Showing posts with label Junior. Show all posts
Showing posts with label Junior. Show all posts

Friday, September 25, 2015

The Lone Ranger and Tonto Fistfight in Heaven by Sherman Alexie

Some of you may have read my review on Alexie's other book, Reservation Blues, but this book, The Lone Ranger and Tonto Fistfight in Heaven, a collection of short stories, was his debut to the literary world.

It was a unique sensation, reading short stories about very familiar characters in Reservation Blues, but it was like seeing old friends again. It's probably why I like series so much. You become invested in characters and you wonder how they are doing and you wonder what is going to happen to them next. As a reader, I'm curious to understand their character development and how other characters react to them.

With this edition, he wrote an introduction. Normally I don't read introductions to books. They are usually by other people, and I never know what the heck they are talking about. Believe me, I know the importance of an introduction (kinda, sorta) but for some reason... I read a few paragraphs and then I skip to the start of the book. Maybe I'm impatient?

Anyway, I read the introduction to the book. I really like Alexie's voice and I'm envious to how well he conveys it. He writes about his break out in the literary world with his first publication, The Business of Fancydancing and the rollercoaster ride that came with it. He tells the story about an agent who told him that his stories needed work, which he didn't like, and eventually went with another agent, who published his stories quickly. I'm not sure why he decided to divulge that information? Is it to stick it to the agent that told him he should rewrite some of his work?

Here is a hot take, I liked Reservation Blues much more. Reservation Blues is much more polished than Tonto, but I'm not sure if I feel that way because Reservation Blues is a novel and Tonto is a collection of short stories, so it's meant to feel a bit disjointed, but I also noticed that Alexie was trying out his writing style. What did he like? What didn't he like? What was he good at?

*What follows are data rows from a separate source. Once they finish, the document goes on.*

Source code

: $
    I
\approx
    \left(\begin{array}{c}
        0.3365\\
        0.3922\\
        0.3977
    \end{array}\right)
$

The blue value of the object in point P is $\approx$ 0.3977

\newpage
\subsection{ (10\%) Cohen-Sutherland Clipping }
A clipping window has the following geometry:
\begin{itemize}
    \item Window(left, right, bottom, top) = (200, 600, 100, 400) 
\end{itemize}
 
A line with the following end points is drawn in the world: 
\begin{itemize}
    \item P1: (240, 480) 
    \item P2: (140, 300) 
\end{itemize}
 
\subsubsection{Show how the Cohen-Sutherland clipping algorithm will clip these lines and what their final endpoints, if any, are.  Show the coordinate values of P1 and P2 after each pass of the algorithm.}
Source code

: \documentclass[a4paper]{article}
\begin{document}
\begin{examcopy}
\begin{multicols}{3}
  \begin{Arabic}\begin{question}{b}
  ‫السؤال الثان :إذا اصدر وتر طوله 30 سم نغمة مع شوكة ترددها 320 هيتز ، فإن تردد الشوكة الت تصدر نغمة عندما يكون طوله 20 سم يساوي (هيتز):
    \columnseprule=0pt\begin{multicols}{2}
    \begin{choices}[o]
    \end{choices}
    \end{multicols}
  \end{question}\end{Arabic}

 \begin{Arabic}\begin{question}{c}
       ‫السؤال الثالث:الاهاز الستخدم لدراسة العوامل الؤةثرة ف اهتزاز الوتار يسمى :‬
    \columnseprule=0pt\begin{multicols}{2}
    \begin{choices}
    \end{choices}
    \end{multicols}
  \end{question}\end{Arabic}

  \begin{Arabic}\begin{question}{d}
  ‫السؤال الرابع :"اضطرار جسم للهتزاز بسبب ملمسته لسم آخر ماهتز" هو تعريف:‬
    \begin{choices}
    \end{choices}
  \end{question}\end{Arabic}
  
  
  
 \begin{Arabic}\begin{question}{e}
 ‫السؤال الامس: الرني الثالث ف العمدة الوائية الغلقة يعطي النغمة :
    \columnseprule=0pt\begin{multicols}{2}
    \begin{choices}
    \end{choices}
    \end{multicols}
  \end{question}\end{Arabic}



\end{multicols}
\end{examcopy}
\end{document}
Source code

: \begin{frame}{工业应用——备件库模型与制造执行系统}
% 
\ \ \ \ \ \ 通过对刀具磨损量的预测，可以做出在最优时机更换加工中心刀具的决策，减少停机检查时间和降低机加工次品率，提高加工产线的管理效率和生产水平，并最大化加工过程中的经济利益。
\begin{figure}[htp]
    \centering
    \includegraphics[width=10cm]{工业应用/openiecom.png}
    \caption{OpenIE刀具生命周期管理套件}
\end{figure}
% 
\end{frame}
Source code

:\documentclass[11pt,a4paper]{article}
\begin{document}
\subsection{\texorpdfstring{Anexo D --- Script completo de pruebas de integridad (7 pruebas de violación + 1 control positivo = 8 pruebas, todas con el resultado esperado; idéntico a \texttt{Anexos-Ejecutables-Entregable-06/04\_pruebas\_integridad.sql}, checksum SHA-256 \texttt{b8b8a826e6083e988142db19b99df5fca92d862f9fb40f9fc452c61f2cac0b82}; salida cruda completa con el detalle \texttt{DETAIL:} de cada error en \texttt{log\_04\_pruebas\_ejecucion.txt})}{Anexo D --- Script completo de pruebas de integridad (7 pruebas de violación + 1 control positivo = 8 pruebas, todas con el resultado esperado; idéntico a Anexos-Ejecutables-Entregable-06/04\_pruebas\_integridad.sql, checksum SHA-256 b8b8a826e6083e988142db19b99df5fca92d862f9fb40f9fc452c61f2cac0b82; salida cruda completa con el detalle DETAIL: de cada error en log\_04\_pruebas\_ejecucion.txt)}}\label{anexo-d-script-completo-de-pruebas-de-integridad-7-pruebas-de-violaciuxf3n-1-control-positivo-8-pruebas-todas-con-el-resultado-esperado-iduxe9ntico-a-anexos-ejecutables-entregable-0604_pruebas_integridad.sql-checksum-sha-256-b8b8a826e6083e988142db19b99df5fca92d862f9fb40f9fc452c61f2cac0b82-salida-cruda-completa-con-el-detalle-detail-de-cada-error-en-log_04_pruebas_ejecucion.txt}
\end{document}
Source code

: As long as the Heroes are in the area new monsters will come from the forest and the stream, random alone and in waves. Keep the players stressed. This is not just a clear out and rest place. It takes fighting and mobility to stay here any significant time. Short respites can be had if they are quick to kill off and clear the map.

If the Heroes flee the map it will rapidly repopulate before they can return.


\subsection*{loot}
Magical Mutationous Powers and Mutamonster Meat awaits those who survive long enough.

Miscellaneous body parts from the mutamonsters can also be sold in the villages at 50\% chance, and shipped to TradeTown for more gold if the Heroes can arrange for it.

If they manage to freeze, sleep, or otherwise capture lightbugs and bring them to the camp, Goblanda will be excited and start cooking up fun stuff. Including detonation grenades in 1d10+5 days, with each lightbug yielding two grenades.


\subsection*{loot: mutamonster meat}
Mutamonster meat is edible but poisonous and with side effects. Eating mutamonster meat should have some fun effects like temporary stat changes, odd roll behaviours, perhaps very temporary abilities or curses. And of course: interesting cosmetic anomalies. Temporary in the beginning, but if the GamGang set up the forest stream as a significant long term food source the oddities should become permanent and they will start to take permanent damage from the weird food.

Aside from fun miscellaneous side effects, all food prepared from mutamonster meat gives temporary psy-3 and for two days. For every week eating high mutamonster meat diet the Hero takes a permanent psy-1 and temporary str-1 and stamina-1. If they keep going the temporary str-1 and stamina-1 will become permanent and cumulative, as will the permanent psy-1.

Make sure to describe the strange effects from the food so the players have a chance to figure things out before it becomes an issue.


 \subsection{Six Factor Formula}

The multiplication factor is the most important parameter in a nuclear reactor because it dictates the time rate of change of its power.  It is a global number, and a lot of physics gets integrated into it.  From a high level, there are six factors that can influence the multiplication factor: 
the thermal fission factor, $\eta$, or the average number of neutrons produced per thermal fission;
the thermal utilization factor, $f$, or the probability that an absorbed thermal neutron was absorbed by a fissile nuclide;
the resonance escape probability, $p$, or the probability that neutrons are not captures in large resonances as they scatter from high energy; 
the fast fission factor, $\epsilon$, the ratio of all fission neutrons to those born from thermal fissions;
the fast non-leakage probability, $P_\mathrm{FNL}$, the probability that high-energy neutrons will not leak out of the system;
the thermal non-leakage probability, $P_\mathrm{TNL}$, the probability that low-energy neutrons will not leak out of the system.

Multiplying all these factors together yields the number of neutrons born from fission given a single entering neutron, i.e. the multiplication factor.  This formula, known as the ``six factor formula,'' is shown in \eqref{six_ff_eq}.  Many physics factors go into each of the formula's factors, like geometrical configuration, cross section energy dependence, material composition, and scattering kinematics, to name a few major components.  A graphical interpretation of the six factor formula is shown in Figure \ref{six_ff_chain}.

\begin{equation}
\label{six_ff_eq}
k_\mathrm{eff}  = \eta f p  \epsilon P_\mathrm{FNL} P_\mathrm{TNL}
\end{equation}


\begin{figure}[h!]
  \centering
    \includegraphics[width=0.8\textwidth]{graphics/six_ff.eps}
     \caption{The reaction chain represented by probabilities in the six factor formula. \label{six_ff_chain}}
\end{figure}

I don't blame the agent for wanting to take it slow, but I do understand Alexie's gut instinct to jump when he needed too.

Now onto the book.

My favorite character in both Reservation Blues and The Lone Ranger is Thomas Builds-the-Fire. I loved his stories, and it was very interesting to me to read the dynamic between him and the rest of the tribe. He told stories about the present, about the past and about the future, and there is this theme of deep regret, anger and shame on the Spokane Indian Reservation about exactly that. Many try their best to deny and forget.

Thomas doesn't do that. He has been beaten up by Victor, a childhood acquaintance and the other members of the community refuse to listen to Thomas anymore. However, he doesn't become bitter or angry, or change the way he is. He still tells stories (not out loud) and in one short story, even accompanies Victor to pick up his deceased father.

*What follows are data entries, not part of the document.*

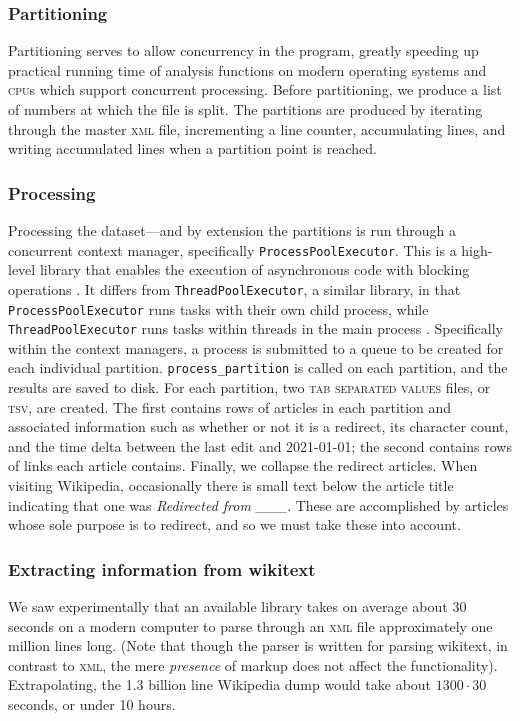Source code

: \documentclass[fontsize=12pt]{article}
\newcommand{\py}[1]{\texttt{#1}}
\begin{document}
\begin{multicols}{2}
    \subsubsection{Partitioning}
    Partitioning serves to allow concurrency in the program, greatly speeding up practical running time of analysis functions on modern operating systems and \textsc{cpu}s which support concurrent processing.
    Before partitioning, we produce a list of numbers at which the file is split.
    The partitions are produced by iterating through the master \textsc{xml} file, incrementing a line counter, accumulating lines, and writing accumulated lines when a partition point is reached.

    \subsubsection{Processing}
    Processing the dataset---and by extension the partitions is run through a concurrent context manager, specifically \py{ProcessPoolExecutor}.
    This is a high-level library that enables the execution of asynchronous code with blocking operations \parencite{concurrent}.
    It differs from \py{ThreadPoolExecutor}, a similar library, in that \py{ProcessPoolExecutor} runs tasks with their own child process, while \py{ThreadPoolExecutor} runs tasks within threads in the main process \parencite{difference}.
    Specifically within the context managers, a process is submitted to a queue to be created for each individual partition.
    \py{process_partition} is called on each partition, and the results are saved to disk.
    For each partition, two \textsc{tab separated values} files, or \textsc{tsv}, are created.
    The first contains rows of articles in each partition and associated information such as whether or not it is a redirect, its character count, and the time delta between the last edit and 2021-01-01; the second contains rows of links each article contains.
    Finally, we collapse the redirect articles.
    When visiting Wikipedia, occasionally there is small text below the article title indicating that one was \emph{Redirected from \_\_\_}.
    These are accomplished by articles whose sole purpose is to redirect, and so we must take these into account.

    \subsubsection{Extracting information from wikitext}
    We saw experimentally that an available library takes on average about 30 seconds on a modern computer to parse through an \textsc{xml} file approximately one million lines long.
    (Note that though the parser is written for parsing wikitext, in contrast to \textsc{xml}, the mere \emph{presence} of markup does not affect the functionality).
    Extrapolating, the 1.3 billion line Wikipedia dump would take about \(1300 \cdot 30\) seconds, or under 10 hours.


\end{multicols}
\end{document}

I'm always fascinated with stories about people who, despite being good, still have bad things happen to them. Thomas is misunderstood by the whites, and is sent to prison after telling a story about a massacre in the 1800s. It's obviously a story set in the past, but he tells it under oath, and eager to send him away, they convict him. Though the whites destroyed Indian tribes across the nation without repercussions, but as soon as a white person was killed, though 100 years ago, the Indian is put away and titled a savage.

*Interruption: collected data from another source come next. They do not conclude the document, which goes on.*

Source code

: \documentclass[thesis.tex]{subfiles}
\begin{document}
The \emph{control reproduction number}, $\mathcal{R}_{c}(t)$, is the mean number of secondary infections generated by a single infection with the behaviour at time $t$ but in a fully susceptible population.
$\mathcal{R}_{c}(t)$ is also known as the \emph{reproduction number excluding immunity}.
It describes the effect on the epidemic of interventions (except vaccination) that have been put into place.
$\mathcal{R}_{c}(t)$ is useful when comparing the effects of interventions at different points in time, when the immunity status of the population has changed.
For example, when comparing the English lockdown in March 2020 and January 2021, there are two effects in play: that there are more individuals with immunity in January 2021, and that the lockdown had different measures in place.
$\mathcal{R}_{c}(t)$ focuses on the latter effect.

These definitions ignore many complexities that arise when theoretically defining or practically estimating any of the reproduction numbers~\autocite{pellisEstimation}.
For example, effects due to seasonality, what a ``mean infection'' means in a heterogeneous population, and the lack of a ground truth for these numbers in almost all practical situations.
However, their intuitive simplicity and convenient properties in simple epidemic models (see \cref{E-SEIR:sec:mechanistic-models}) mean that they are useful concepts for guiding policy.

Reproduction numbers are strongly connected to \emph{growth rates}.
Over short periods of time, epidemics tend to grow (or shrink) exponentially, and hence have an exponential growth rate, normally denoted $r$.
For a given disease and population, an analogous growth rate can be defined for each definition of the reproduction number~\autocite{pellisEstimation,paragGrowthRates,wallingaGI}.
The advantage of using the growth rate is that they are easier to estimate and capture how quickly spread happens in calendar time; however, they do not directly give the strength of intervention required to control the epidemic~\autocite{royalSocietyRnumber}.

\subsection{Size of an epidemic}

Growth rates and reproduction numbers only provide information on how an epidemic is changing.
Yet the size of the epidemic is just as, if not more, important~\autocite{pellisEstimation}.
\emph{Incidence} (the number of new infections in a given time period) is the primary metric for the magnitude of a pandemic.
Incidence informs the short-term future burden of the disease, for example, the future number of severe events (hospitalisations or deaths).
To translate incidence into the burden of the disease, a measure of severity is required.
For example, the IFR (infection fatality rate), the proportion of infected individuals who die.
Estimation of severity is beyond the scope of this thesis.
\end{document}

There is a deep seated sadness with these stories that undoubtedly have to do with oppression of a people but is lost in the telling of American History. When a student sits through history class, they of course, get the spiel about Native Americans and Manifest Destiny. Most likely there is a lesson on the trail of tears. However, there is seldom mention of the now defunct residential schools, planned to wipe out native culture and the poor land that most of the tribe is on today, along with the lack of opportunity in almost everything. Alcohol is rampagant in the community and poverty is a strong bedfellow.

Alexie does a good job of showing both the beautiful and ugly sides of life of the Spokane Indian reservation and the differences between different groups of people. I suspect it would be easy to demonize whites (and rightly so) for all that they have done, but Alexie presents it as a fact, and then moves on (and rightly so). Even though white people have essentially destroyed their past way of life, it's a moot point. There are other issues to combat (or just react too). He shows the difference between the elders and the new generation, the differences between men and women, the differences between families and the differences between city Indians and reservation Indians. But he also shows just how similar they all are in their reactions and their dreams to become something more, or to go back to the way it used to be.

I'm interested in watching Smoke Signals (maybe a Which is Better? post) and reading more of his books.